### What you are asked to do
Collect every line in the records below that contains the word "fwlink".

### Dataset records
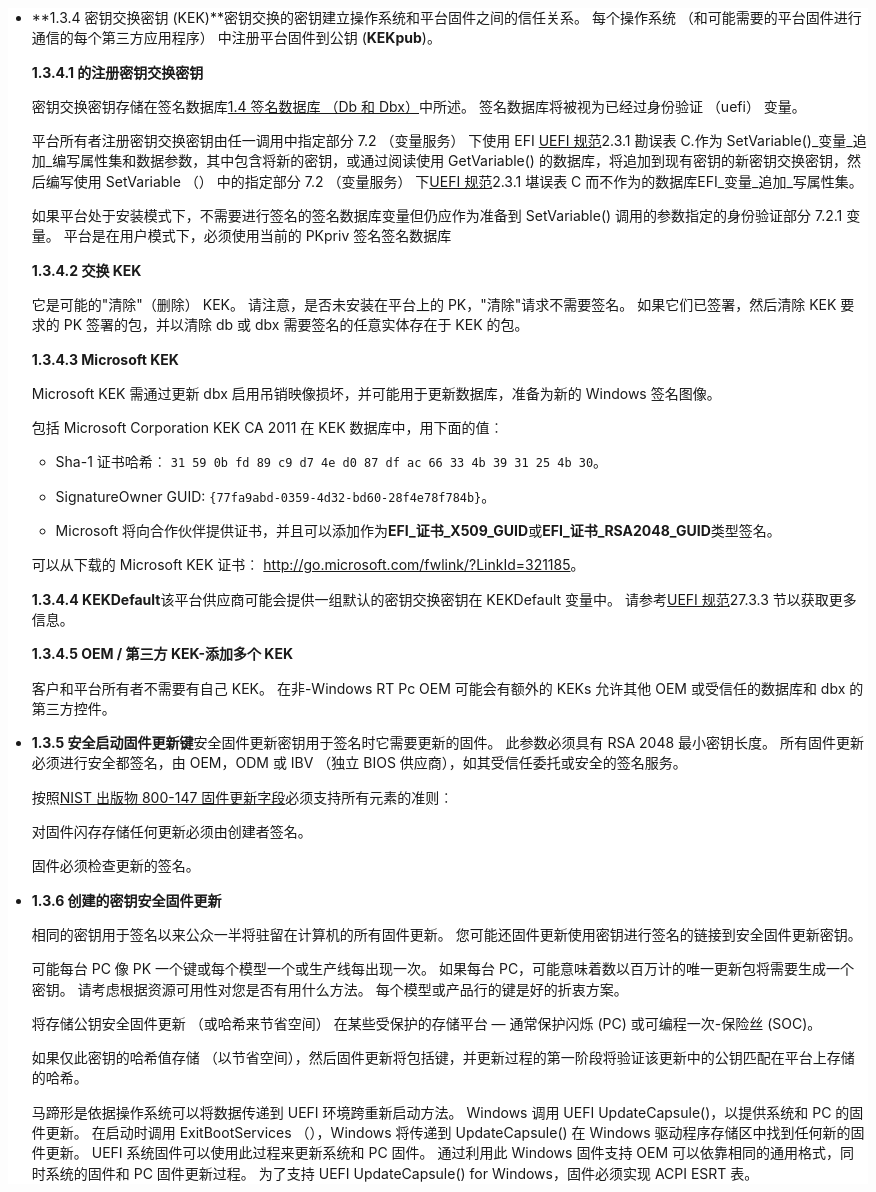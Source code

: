 -   **1.3.4 密钥交换密钥 (KEK)**密钥交换的密钥建立操作系统和平台固件之间的信任关系。 每个操作系统 （和可能需要的平台固件进行通信的每个第三方应用程序） 中注册平台固件到公钥 (**KEKpub**)。

    **1.3.4.1 的注册密钥交换密钥**

    密钥交换密钥存储在签名数据库[1.4 签名数据库 （Db 和 Dbx）](#signaturedatabase)中所述。 签名数据库将被视为已经过身份验证 （uefi） 变量。

    平台所有者注册密钥交换密钥由任一调用中指定部分 7.2 （变量服务） 下使用 EFI [UEFI 规范](http://go.microsoft.com/fwlink/p/?LinkID=220187)2.3.1 勘误表 C.作为 SetVariable()\_变量\_追加\_编写属性集和数据参数，其中包含将新的密钥，或通过阅读使用 GetVariable() 的数据库，将追加到现有密钥的新密钥交换密钥，然后编写使用 SetVariable （） 中的指定部分 7.2 （变量服务） 下[UEFI 规范](http://go.microsoft.com/fwlink/p/?LinkID=220187)2.3.1 堪误表 C 而不作为的数据库EFI\_变量\_追加\_写属性集。

    如果平台处于安装模式下，不需要进行签名的签名数据库变量但仍应作为准备到 SetVariable() 调用的参数指定的身份验证部分 7.2.1 变量。 平台是在用户模式下，必须使用当前的 PKpriv 签名签名数据库

    **1.3.4.2 交换 KEK**

    它是可能的"清除"（删除） KEK。 请注意，是否未安装在平台上的 PK，"清除"请求不需要签名。 如果它们已签署，然后清除 KEK 要求的 PK 签署的包，并以清除 db 或 dbx 需要签名的任意实体存在于 KEK 的包。

    **1.3.4.3 Microsoft KEK**

    Microsoft KEK 需通过更新 dbx 启用吊销映像损坏，并可能用于更新数据库，准备为新的 Windows 签名图像。

    包括 Microsoft Corporation KEK CA 2011 在 KEK 数据库中，用下面的值︰

    -   Sha-1 证书哈希︰ `31 59 0b fd 89 c9 d7 4e d0 87 df ac 66 33 4b 39 31 25 4b 30`。

    -   SignatureOwner GUID: `{77fa9abd-0359-4d32-bd60-28f4e78f784b}`。

    -   Microsoft 将向合作伙伴提供证书，并且可以添加作为**EFI\_证书\_X509\_GUID**或**EFI\_证书\_RSA2048\_GUID**类型签名。

    可以从下载的 Microsoft KEK 证书︰ <http://go.microsoft.com/fwlink/?LinkId=321185>。

    **1.3.4.4 KEKDefault**该平台供应商可能会提供一组默认的密钥交换密钥在 KEKDefault 变量中。 请参考[UEFI 规范](http://go.microsoft.com/fwlink/p/?LinkID=220187)27.3.3 节以获取更多信息。

    **1.3.4.5 OEM / 第三方 KEK-添加多个 KEK**

    客户和平台所有者不需要有自己 KEK。 在非-Windows RT Pc OEM 可能会有额外的 KEKs 允许其他 OEM 或受信任的数据库和 dbx 的第三方控件。
 
-   **1.3.5 安全启动固件更新键**安全固件更新密钥用于签名时它需要更新的固件。 此参数必须具有 RSA 2048 最小密钥长度。 所有固件更新必须进行安全都签名，由 OEM，ODM 或 IBV （独立 BIOS 供应商），如其受信任委托或安全的签名服务。

    按照[NIST 出版物 800-147 固件更新字段](http://go.microsoft.com/fwlink/?LinkId=321186)必须支持所有元素的准则︰

    对固件闪存存储任何更新必须由创建者签名。

    固件必须检查更新的签名。

-   **1.3.6 创建的密钥安全固件更新**

    相同的密钥用于签名以来公众一半将驻留在计算机的所有固件更新。 您可能还固件更新使用密钥进行签名的链接到安全固件更新密钥。

    可能每台 PC 像 PK 一个键或每个模型一个或生产线每出现一次。 如果每台 PC，可能意味着数以百万计的唯一更新包将需要生成一个密钥。 请考虑根据资源可用性对您是否有用什么方法。 每个模型或产品行的键是好的折衷方案。

    将存储公钥安全固件更新 （或哈希来节省空间） 在某些受保护的存储平台 — 通常保护闪烁 (PC) 或可编程一次-保险丝 (SOC)。

    如果仅此密钥的哈希值存储 （以节省空间），然后固件更新将包括键，并更新过程的第一阶段将验证该更新中的公钥匹配在平台上存储的哈希。

    马蹄形是依据操作系统可以将数据传递到 UEFI 环境跨重新启动方法。 Windows 调用 UEFI UpdateCapsule()，以提供系统和 PC 的固件更新。 在启动时调用 ExitBootServices （），Windows 将传递到 UpdateCapsule() 在 Windows 驱动程序存储区中找到任何新的固件更新。 UEFI 系统固件可以使用此过程来更新系统和 PC 固件。 通过利用此 Windows 固件支持 OEM 可以依靠相同的通用格式，同时系统的固件和 PC 固件更新过程。 为了支持 UEFI UpdateCapsule() for Windows，固件必须实现 ACPI ESRT 表。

### Task solution
    平台所有者注册密钥交换密钥由任一调用中指定部分 7.2 （变量服务） 下使用 EFI [UEFI 规范](http://go.microsoft.com/fwlink/p/?LinkID=220187)2.3.1 勘误表 C.作为 SetVariable()\_变量\_追加\_编写属性集和数据参数，其中包含将新的密钥，或通过阅读使用 GetVariable() 的数据库，将追加到现有密钥的新密钥交换密钥，然后编写使用 SetVariable （） 中的指定部分 7.2 （变量服务） 下[UEFI 规范](http://go.microsoft.com/fwlink/p/?LinkID=220187)2.3.1 堪误表 C 而不作为的数据库EFI\_变量\_追加\_写属性集。
    可以从下载的 Microsoft KEK 证书︰ <http://go.microsoft.com/fwlink/?LinkId=321185>。
    **1.3.4.4 KEKDefault**该平台供应商可能会提供一组默认的密钥交换密钥在 KEKDefault 变量中。 请参考[UEFI 规范](http://go.microsoft.com/fwlink/p/?LinkID=220187)27.3.3 节以获取更多信息。
    按照[NIST 出版物 800-147 固件更新字段](http://go.microsoft.com/fwlink/?LinkId=321186)必须支持所有元素的准则︰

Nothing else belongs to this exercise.